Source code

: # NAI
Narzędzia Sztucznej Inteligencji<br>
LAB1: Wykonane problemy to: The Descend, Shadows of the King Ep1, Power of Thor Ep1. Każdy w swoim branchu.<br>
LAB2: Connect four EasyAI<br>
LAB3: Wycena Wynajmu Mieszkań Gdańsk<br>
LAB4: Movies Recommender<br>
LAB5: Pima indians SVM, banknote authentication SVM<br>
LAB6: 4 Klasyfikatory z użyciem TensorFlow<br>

-- -- --

## Work task
Exactly as written, reproduce the whole listing.

## Solution for this task
Source code

: # NAI
Narzędzia Sztucznej Inteligencji<br>
LAB1: Wykonane problemy to: The Descend, Shadows of the King Ep1, Power of Thor Ep1. Każdy w swoim branchu.<br>
LAB2: Connect four EasyAI<br>
LAB3: Wycena Wynajmu Mieszkań Gdańsk<br>
LAB4: Movies Recommender<br>
LAB5: Pima indians SVM, banknote authentication SVM<br>
LAB6: 4 Klasyfikatory z użyciem TensorFlow<br>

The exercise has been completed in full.